In a group of five teams consisting of Australia and New Zealand — the top-two ranked sides in the world in the shortest format for women — Harmanpreet Kaur and Co were not the favourites, on paper, to progress to the semifinals.

But that’s the beauty of the format where the playing field is more level than it is in one-day internationals. One win for India against New Zealand, and they would now be kicking themselves if they don’t make it to the final four.

And after that near perfect beginning, the Indian women’s team will be overwhelming favourites against arch-rivals Pakistan in its second group league encounter of the ICC World T20 in Guyana on Sunday.

Ranked fifth in the world, India produced a power-packed performance in the opener against a formidable New Zealand side to win by 34 runs after skipper Harmanpreet Kaur’s stunning 51-ball 103.

Heartbreak at the Kotla

With momentum firmly on India’s side, Kaur’s side would like to set the record straight after losing to their arch-rivals in the 2016 edition at home.

However, since that loss in Delhi, India have played Pakistan thrice across two editions of Asia Cup, winning all the matches. In the 10 matches played between the two sides in the shortest format India have won 8 and lost twice. But the second of those losses would have hurt the most, coming in front of home fans at the Feroz Shah Kotla during a World T20.

That match can also serve as a reminder of how far the game has progressed.

India’s batting cut a sorry figure on the day in a slow and low pitch, barely able to string together partnerships. No one emphasised that struggle more than Mithali Raj, who made a 35-ball 16 after opening the batting. Having managed to score 96/7 in 20 overs thanks to Veda Krishnamurthy’s late cameo, India then went about putting Pakistan’s batting under pressure. The visitors obliged too, going from 48/1 to 77/6 before rain halted play.

And Pakistan won by two runs (Duckworth / Lewis) because the ground couldn’t be readied in time before the cut-off time — because there was a men’s match scheduled later on the same day.

Here we are, more than two years later, the women’s game is having a standalone event. And one where India are a young, energetic side, confident enough in their skills to play Mithali Raj in the middle order.

Contrasting starts

That Pakistan lost by a comprehensive 52-run margin to Australia in their tournament opener in Guyana will also give India an upper hand during Sunday’s encounter.

Pakistan employed a strategy similar to that of India’s by utilising just one front-line seamer and the rest of the bowling attack comprising of spinners. Not a single batter could cross the individual score of 30 with Bismah’s 26 being the top scorer. The bowlers were also off the mark during the first eight overs when Beth Mooney and Alyssa Healey took them to the cleaners with a 72-run stand.

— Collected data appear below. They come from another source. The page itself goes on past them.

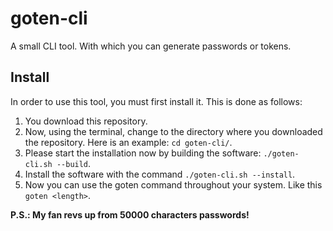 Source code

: # goten-cli

A small CLI tool. With which you can generate passwords or tokens.

## Install

In order to use this tool, you must first install it. This is done as follows:

1) You download this repository.
2) Now, using the terminal, change to the directory where you downloaded the repository. Here is an example: `cd goten-cli/`.
3) Please start the installation now by building the software: `./goten-cli.sh --build`.
4) Install the software with the command `./goten-cli.sh --install`.
5) Now you can use the goten command throughout your system. Like this `goten <length>`.
   
**P.S.: My fan revs up from 50000 characters passwords!**
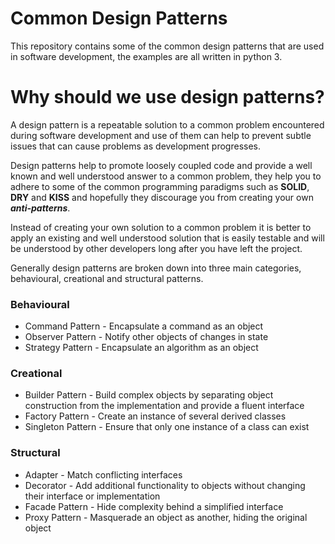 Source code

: # Common Design Patterns
This repository contains some of the common design patterns that are used in software development, the examples are all written in python 3.

# Why should we use design patterns?

A design pattern is a repeatable solution to a common problem encountered during software development and use of them can help to prevent subtle issues that can cause problems as development progresses.

Design patterns help to promote loosely coupled code and provide a well known and well understood answer to a common problem, they help you to adhere to some of the common programming paradigms such as **SOLID**, **DRY** and **KISS** and hopefully they discourage you from creating your own ***anti-patterns***. 

Instead of creating your own solution to a common problem it is better to apply an existing and well understood solution that is easily testable and will be understood by other developers long after you have left the project.

Generally design patterns are broken down into three main categories, behavioural, creational and structural patterns.

### Behavioural
* Command Pattern - Encapsulate a command as an object
* Observer Pattern - Notify other objects of changes in state
* Strategy Pattern - Encapsulate an algorithm as an object

### Creational
* Builder Pattern - Build complex objects by separating object construction from the implementation and provide a fluent interface
* Factory Pattern - Create an instance of several derived classes
* Singleton Pattern - Ensure that only one instance of a class can exist

### Structural
* Adapter - Match conflicting interfaces
* Decorator - Add additional functionality to objects without changing their interface or implementation
* Facade Pattern - Hide complexity behind a simplified interface
* Proxy Pattern - Masquerade an object as another, hiding the original object


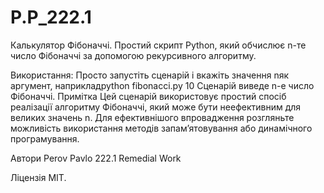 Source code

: # P.P_222.1

Калькулятор Фібоначчі.
Простий скрипт Python, який обчислює n-те число Фібоначчі за допомогою рекурсивного алгоритму.

Використання:
Просто запустіть сценарій і вкажіть значення nяк аргумент, наприкладpython fibonacci.py 10
Сценарій виведе n-е число Фібоначчі.
Примітка
Цей сценарій використовує простий спосіб реалізації алгоритму Фібоначчі, який може бути неефективним для великих значень n. 
Для ефективнішого впровадження розгляньте можливість використання методів запам’ятовування або динамічного програмування.

Автори
Perov Pavlo 222.1 Remedial Work

Ліцензія MIT. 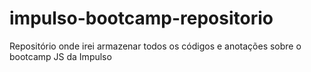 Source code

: # impulso-bootcamp-repositorio
Repositório onde irei armazenar todos os códigos e anotações sobre o bootcamp JS da Impulso

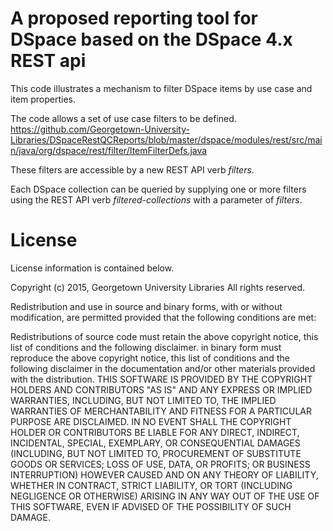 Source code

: # A proposed reporting tool for DSpace based on the DSpace 4.x REST api

This code illustrates a mechanism to filter DSpace items by use case and item properties.

The code allows a set of use case filters to be defined.
https://github.com/Georgetown-University-Libraries/DSpaceRestQCReports/blob/master/dspace/modules/rest/src/main/java/org/dspace/rest/filter/ItemFilterDefs.java

These filters are accessible by a new REST API verb *filters*.

Each DSpace collection can be queried by supplying one or more filters using the REST API verb *filtered-collections* with a parameter of *filters*.

# License 
License information is contained below.

Copyright (c) 2015, Georgetown University Libraries All rights reserved.

Redistribution and use in source and binary forms, with or without modification, are permitted provided that the following conditions are met:

Redistributions of source code must retain the above copyright notice, this list of conditions and the following disclaimer. 
in binary form must reproduce the above copyright notice, this list of conditions and the following disclaimer in the documentation and/or other materials 
provided with the distribution. THIS SOFTWARE IS PROVIDED BY THE COPYRIGHT HOLDERS AND CONTRIBUTORS "AS IS" AND ANY EXPRESS OR IMPLIED WARRANTIES, INCLUDING, 
BUT NOT LIMITED TO, THE IMPLIED WARRANTIES OF MERCHANTABILITY AND FITNESS FOR A PARTICULAR PURPOSE ARE DISCLAIMED. 
IN NO EVENT SHALL THE COPYRIGHT HOLDER OR CONTRIBUTORS BE LIABLE FOR ANY DIRECT, INDIRECT, INCIDENTAL, SPECIAL, EXEMPLARY, OR CONSEQUENTIAL DAMAGES 
(INCLUDING, BUT NOT LIMITED TO, PROCUREMENT OF SUBSTITUTE GOODS OR SERVICES; LOSS OF USE, DATA, OR PROFITS; OR BUSINESS INTERRUPTION) 
HOWEVER CAUSED AND ON ANY THEORY OF LIABILITY, WHETHER IN CONTRACT, STRICT LIABILITY, OR TORT (INCLUDING NEGLIGENCE OR OTHERWISE) 
ARISING IN ANY WAY OUT OF THE USE OF THIS SOFTWARE, EVEN IF ADVISED OF THE POSSIBILITY OF SUCH DAMAGE.
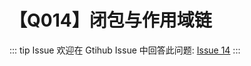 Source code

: # 【Q014】闭包与作用域链


::: tip Issue
欢迎在 Gtihub Issue 中回答此问题: [Issue 14](https://github.com/kangyana/daily-question/issues/14)
:::

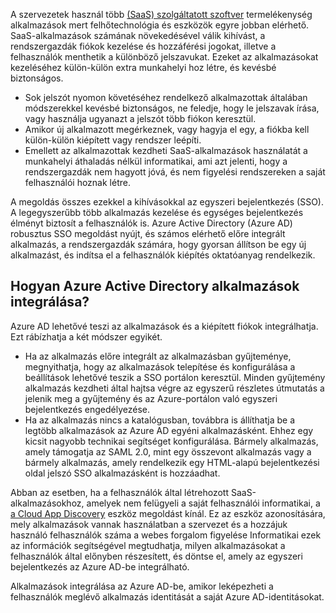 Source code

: A szervezetek használ több [(SaaS) szolgáltatott szoftver](https://azure.microsoft.com/overview/what-is-saas/) termelékenység alkalmazások mert felhőtechnológia és eszközök egyre jobban elérhető. SaaS-alkalmazások számának növekedésével válik kihívást, a rendszergazdák fiókok kezelése és hozzáférési jogokat, illetve a felhasználók menthetik a különböző jelszavukat. Ezeket az alkalmazásokat kezeléséhez külön-külön extra munkahelyi hoz létre, és kevésbé biztonságos.

* Sok jelszót nyomon követéséhez rendelkező alkalmazottak általában módszerekkel kevésbé biztonságos, ne feledje, hogy le jelszavak írása, vagy használja ugyanazt a jelszót több fiókon keresztül.
* Amikor új alkalmazott megérkeznek, vagy hagyja el egy, a fiókba kell külön-külön kiépített vagy rendszer leépíti.
* Emellett az alkalmazottak kezdheti SaaS-alkalmazások használatát a munkahelyi áthaladás nélkül informatikai, ami azt jelenti, hogy a rendszergazdák nem hagyott jóvá, és nem figyelési rendszereken a saját felhasználói hoznak létre.  

A megoldás összes ezekkel a kihívásokkal az egyszeri bejelentkezés (SSO). A legegyszerűbb több alkalmazás kezelése és egységes bejelentkezés élményt biztosít a felhasználók is. Azure Active Directory (Azure AD) robusztus SSO megoldást nyújt, és számos elérhető előre integrált alkalmazás, a rendszergazdák számára, hogy gyorsan állítson be egy új alkalmazást, és indítsa el a felhasználók kiépítés oktatóanyag rendelkezik.

## <a name="how-does-azure-active-directory-integrate-apps"></a>Hogyan Azure Active Directory alkalmazások integrálása?
Azure AD lehetővé teszi az alkalmazások és a kiépített fiókok integrálhatja. Ezt rábízhatja a két módszer egyikét.

* Ha az alkalmazás előre integrált az alkalmazásban gyűjteménye, megnyithatja, hogy az alkalmazások telepítése és konfigurálása a beállítások lehetővé teszik a SSO portálon keresztül. Minden gyűjtemény alkalmazás kezdheti által hajtsa végre az egyszerű részletes útmutatás a jelenik meg a gyűjtemény és az Azure-portálon való egyszeri bejelentkezés engedélyezése.
* Ha az alkalmazás nincs a katalógusban, továbbra is állíthatja be a legtöbb alkalmazások az Azure AD egyéni alkalmazásként. Ehhez egy kicsit nagyobb technikai segítséget konfigurálása. Bármely alkalmazás, amely támogatja az SAML 2.0, mint egy összevont alkalmazás vagy a bármely alkalmazás, amely rendelkezik egy HTML-alapú bejelentkezési oldal jelszó SSO alkalmazásként is hozzáadhat.

Abban az esetben, ha a felhasználók által létrehozott SaaS-alkalmazásokhoz, amelyek nem felügyeli a saját felhasználói informatikai, a [a Cloud App Discovery](../articles/active-directory/active-directory-cloudappdiscovery-whatis.md) eszköz megoldást kínál. Ez az eszköz azonosítására, mely alkalmazások vannak használatban a szervezet és a hozzájuk használó felhasználók száma a webes forgalom figyelése Informatikai ezek az információk segítségével megtudhatja, milyen alkalmazásokat a felhasználók által előnyben részesített, és döntse el, amely az egyszeri bejelentkezés az Azure AD-be integrálható.  

Alkalmazások integrálása az Azure AD-be, amikor leképezheti a felhasználók meglévő alkalmazás identitását a saját Azure AD-identitásokat.  

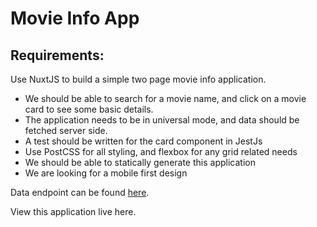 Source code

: # Movie Info App

## Requirements:

Use NuxtJS to build a simple two page movie info application.

- We should be able to search for a movie name, and click on a movie card to see some basic details.
- The application needs to be in universal mode, and data should be fetched server side.
- A test should be written for the card component in JestJs
- Use PostCSS for all styling, and flexbox for any grid related needs
- We should be able to statically generate this application
- We are looking for a mobile first design

Data endpoint can be found [here](https://tmdb.apps.quintero.io).

View this application live here.
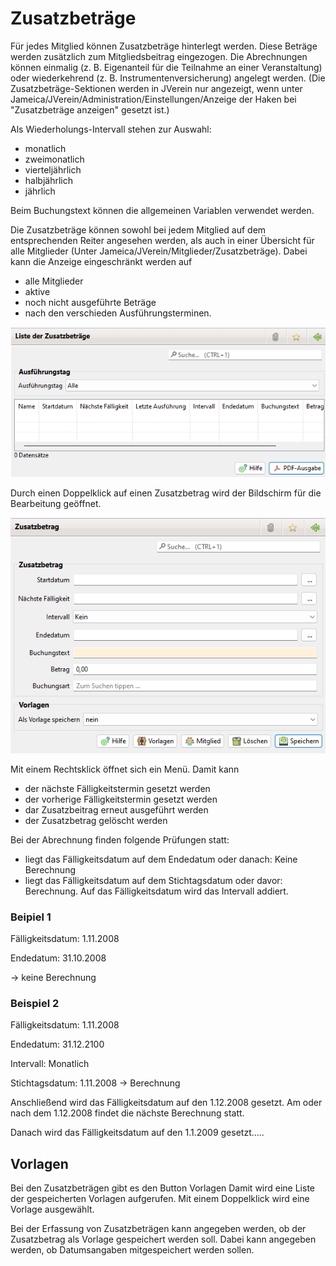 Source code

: # Zusatzbeträge

Für jedes Mitglied können Zusatzbeträge hinterlegt werden. Diese Beträge werden zusätzlich zum Mitgliedsbeitrag eingezogen. Die Abrechnungen können einmalig \(z. B. Eigenanteil für die Teilnahme an einer Veranstaltung\) oder wiederkehrend \(z. B. Instrumentenversicherung\) angelegt werden. \(Die Zusatzbeträge-Sektionen werden in JVerein nur angezeigt, wenn unter Jameica/JVerein/Administration/Einstellungen/Anzeige der Haken bei "Zusatzbeträge anzeigen" gesetzt ist.\)

Als Wiederholungs-Intervall stehen zur Auswahl:

* monatlich
* zweimonatlich
* vierteljährlich
* halbjährlich
* jährlich

Beim Buchungstext können die allgemeinen Variablen verwendet werden.

Die Zusatzbeträge können sowohl bei jedem Mitglied auf dem entsprechenden Reiter angesehen werden, als auch in einer Übersicht für alle Mitglieder \(Unter Jameica/JVerein/Mitglieder/Zusatzbeträge\). Dabei kann die Anzeige eingeschränkt werden auf

* alle Mitglieder
* aktive
* noch nicht ausgeführte Beträge
* nach den verschieden Ausführungsterminen.

![](../../assets/zusatzabbuchungenuebersicht-2.png)

Durch einen Doppelklick auf einen Zusatzbetrag wird der Bildschirm für die Bearbeitung geöffnet. 

![](../../assets/mitgliedzusatzabbuchungneu.png)

Mit einem Rechtsklick öffnet sich ein Menü. Damit kann

* der nächste Fälligkeitstermin gesetzt werden
* der vorherige Fälligkeitstermin gesetzt werden
* dar Zusatzbeitrag erneut ausgeführt werden
* der Zusatzbetrag gelöscht werden


Bei der Abrechnung finden folgende Prüfungen statt:

* liegt das Fälligkeitsdatum auf dem Endedatum oder danach: Keine Berechnung
* liegt das Fälligkeitsdatum auf dem Stichtagsdatum oder davor: Berechnung. Auf das Fälligkeitsdatum wird das Intervall addiert.

### Beipiel 1

Fälligkeitsdatum: 1.11.2008

Endedatum: 31.10.2008

-&gt; keine Berechnung

### Beispiel 2

Fälligkeitsdatum: 1.11.2008

Endedatum: 31.12.2100

Intervall: Monatlich

Stichtagsdatum: 1.11.2008 -&gt; Berechnung

Anschließend wird das Fälligkeitsdatum auf den 1.12.2008 gesetzt. Am oder nach dem 1.12.2008 findet die nächste Berechnung statt.

Danach wird das Fälligkeitsdatum auf den 1.1.2009 gesetzt.....

## Vorlagen

Bei den Zusatzbeträgen gibt es den Button Vorlagen Damit wird eine Liste der gespeicherten Vorlagen aufgerufen. Mit einem Doppelklick wird eine Vorlage ausgewählt.

Bei der Erfassung von Zusatzbeträgen kann angegeben werden, ob der Zusatzbetrag als Vorlage gespeichert werden soll. Dabei kann angegeben werden, ob Datumsangaben mitgespeichert werden sollen.


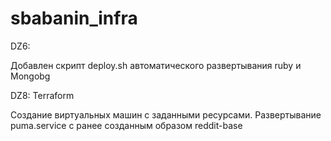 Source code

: # sbabanin_infra

DZ6:

Добавлен скрипт deploy.sh  автоматического развертывания ruby и Mongobg

DZ8: Terraform

Создание виртуальных машин с заданными ресурсами. Развертывание puma.service с ранее созданным образом reddit-base 
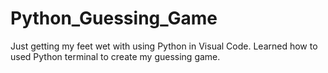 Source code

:# Python_Guessing_Game

Just getting my feet wet with using Python in Visual Code. Learned how to used Python terminal to create my guessing game.

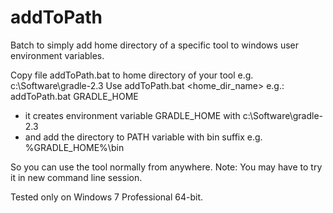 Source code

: # addToPath
Batch to simply add home directory of a specific tool to windows user environment variables.

Copy file addToPath.bat to home directory of your tool e.g. c:\Software\gradle-2.3
Use addToPath.bat <home_dir_name> e.g.: 
  addToPath.bat GRADLE_HOME
- it creates environment variable GRADLE_HOME with c:\Software\gradle-2.3
- and add the directory to PATH variable with bin suffix e.g. %GRADLE_HOME%\bin

So you can use the tool normally from anywhere.
Note: You may have to try it in new command line session.



Tested only on Windows 7 Professional 64-bit. 


  
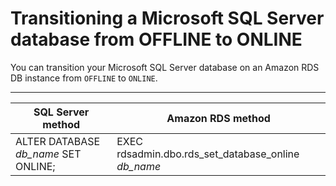 # Transitioning a Microsoft SQL Server database from OFFLINE to ONLINE<a name="Appendix.SQLServer.CommonDBATasks.TransitionOnline"></a>

You can transition your Microsoft SQL Server database on an Amazon RDS DB instance from `OFFLINE` to `ONLINE`\. 


****  

| SQL Server method | Amazon RDS method | 
| --- | --- | 
| ALTER DATABASE *db\_name* SET ONLINE; | EXEC rdsadmin\.dbo\.rds\_set\_database\_online *db\_name* | 
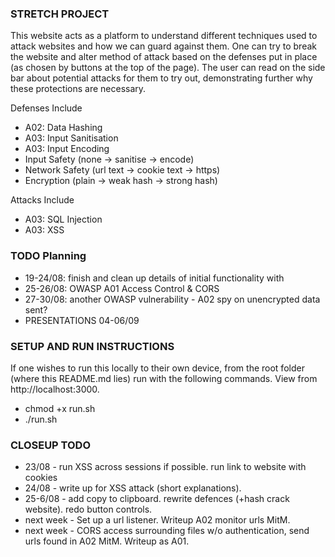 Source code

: ### STRETCH PROJECT
This website acts as a platform to understand different techniques used to attack websites and how we can guard against them. One can try to break the website and alter method of attack based on the defenses put in place (as chosen by buttons at the top of the page). The user can read on the side bar about potential attacks for them to try out, demonstrating further why these protections are necessary. 

Defenses Include
- A02: Data Hashing
- A03: Input Sanitisation
- A03: Input Encoding
-   Input Safety (none -> sanitise -> encode)
-   Network Safety (url text -> cookie text -> https)
-   Encryption (plain -> weak hash -> strong hash)

Attacks Include
- A03: SQL Injection
- A03: XSS

### TODO Planning
- 19-24/08: finish and clean up details of initial functionality with 
- 25-26/08: OWASP A01 Access Control & CORS
- 27-30/08: another OWASP vulnerability - A02 spy on unencrypted data sent?
- PRESENTATIONS 04-06/09

### SETUP AND RUN INSTRUCTIONS
If one wishes to run this locally to their own device, from the root folder (where this README.md lies) run with the following commands. View from http://localhost:3000.
- chmod +x run.sh
- ./run.sh

### CLOSEUP TODO
- 23/08 - run XSS across sessions if possible. run link to website with cookies
- 24/08 - write up for XSS attack (short explanations).
- 25-6/08 - add copy to clipboard. rewrite defences (+hash crack website). redo button controls.
- next week - Set up a url listener. Writeup A02 monitor urls MitM.
- next week - CORS access surrounding files w/o authentication, send urls found in A02 MitM. Writeup as A01.
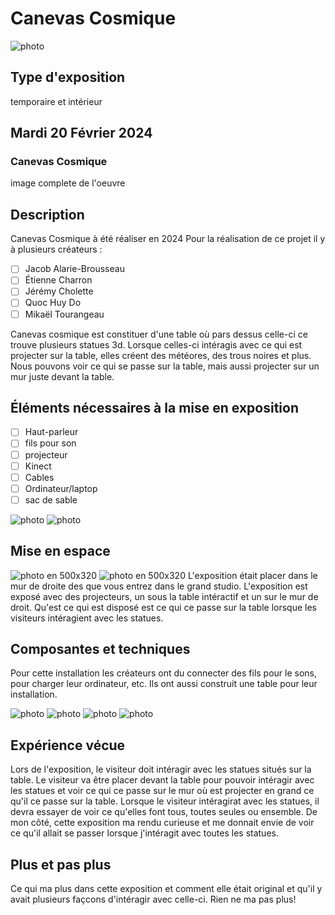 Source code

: # Canevas Cosmique

![photo](media/canevas_cosmique.png)


## Type d'exposition
temporaire et intérieur

## Mardi 20 Février 2024

### Canevas Cosmique

image complete de l'oeuvre

## Description 
Canevas Cosmique à été réaliser en 2024
Pour la réalisation de ce projet il y à plusieurs créateurs :
- [ ] Jacob Alarie-Brousseau
- [ ] Étienne Charron
- [ ] Jérémy Cholette
- [ ] Quoc Huy Do
- [ ] Mikaël Tourangeau

Canevas cosmique est constituer d'une table où pars dessus celle-ci ce trouve plusieurs statues 3d. Lorsque celles-ci intéragis avec ce qui est projecter sur la table, elles créent des météores, des trous noires et plus. Nous pouvons voir ce qui se passe sur la table, mais aussi projecter sur un mur juste devant la table.

## Éléments nécessaires à la mise en exposition
- [ ] Haut-parleur
- [ ] fils pour son
- [ ] projecteur
- [ ] Kinect
- [ ] Cables
- [ ] Ordinateur/laptop
- [ ] sac de sable

![photo](media/materiel_sous_table_canevas_cosmique.png)  ![photo](media/sac_de_sable_tien_nappe_canevas_cosmique.jpeg)

## Mise en espace 

![photo en 500x320](media/schema_canevas_cosmique.png)  ![photo en 500x320](media/vue_complete_table_canevas_cosmique.jpeg)
L'exposition était placer dans le mur de droite des que vous entrez dans le grand studio. L'exposition est exposé avec des projecteurs, un sous la table intéractif et un sur le mur de droit. Qu'est ce qui est disposé est ce qui ce passe sur la table lorsque les visiteurs intéragient avec les statues.

## Composantes et techniques
Pour cette installation les créateurs ont du connecter des fils pour le sons, pour charger leur ordinateur, etc. Ils ont aussi construit une table pour leur installation.

![photo](media/materiel_sous_table_2_canevas_cosmique.jpg)  ![photo](media/materiel_sous_table_canevas_cosmique.png)
![photo](media/vue_sous_table_materiel_canevas_cosmique.jpg)  ![photo](media/ordinateur_utiiliser_pour_intallation_canevas_cosmique.JPG)


## Expérience vécue
Lors de l'exposition, le visiteur doit intéragir avec les statues situés sur la table. Le visiteur va être placer devant la table pour pouvoir intéragir avec les statues et voir ce qui ce passe sur le mur où est projecter en grand ce qu'il ce passe sur la table. Lorsque le visiteur intéragirat avec les statues, il devra essayer de voir ce qu'elles font tous, toutes seules ou ensemble. De mon côté, cette exposition ma rendu curieuse et me donnait envie de voir ce qu'il allait se passer lorsque j'intéragit avec toutes les statues.

## Plus et pas plus
Ce qui ma plus dans cette exposition et comment elle était original et qu'il y avait plusieurs façcons d'intéragir avec celle-ci. Rien ne ma pas plus!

Their batting let them down eventually, but they showed good character to restrict the mighty Australian batting lineup to just 165 after a blistering start. India, given their shaky batting effort before Kaur’s century, would do well to guard against Pakistan’s bowling prowess.

The other noteworthy aspect about India’s performance against ‘White Ferns’, on the other hand, was the mature effort of young Jemimah Rodrigues with the bat. With her skipper going for the jugular, 18-year-old Rodrigues showed a keen eye for the singles, giving the senior player the bulk of the strike. Yet, she managed to hit seven boundaries at a strike rate of 130 plus.

The Providence Stadium track proved to be helpful for the slow bowlers with India using as many as four of them in off-spinners Deepti Sharma and Dayalan Hemlatha, leg-spinner Poonam Yadav and left-arm orthodox Radha Yadav.

The spinners accounted for eight of the nine New Zealand wickets with lone seamer Arundhati Reddy picking the other

Against Pakistan, however, India might be tempted to use a second seamer in either Mansi Joshi or Pooja Vastrakar.

India might have begun in fine style in the Caribbean, but as Kaur was quick to point out after the match, this was just the beginning. Against Pakistan, nothing less than their A game would and should satisfy this hungry Indian outfit.


India: Harmanpreet Kaur (captain), Jemimah Rodrigues, Smriti Mandhana, Taniya Bhatia, Ekta Bisht, Dayalan Hemalatha, Mansi Joshi, Veda Krishnamurthy, Anuja Patil, Poonam Yadav, Mithali Raj, Arundhati Reddy, Deepti Sharma, Pooja Vastrakar, Radha Yadav.

Pakistan: Javeria Khan (captain), Aiman Anwer, Aliya Riaz, Anam Amin, Ayesha Zafar, Bismah Maroof, Diana Baig, Muneeba Ali, Nahida Khan, Nashra Sandhu, Natalia Pervaiz, Nida Dar, Sana Mir, Sidra Nawaz, Umaima Sohail.

Match starts 8.30 PM IST.

(Clarification: The double-header in the 2016 edition on March 19 wasn’t at the same venue.)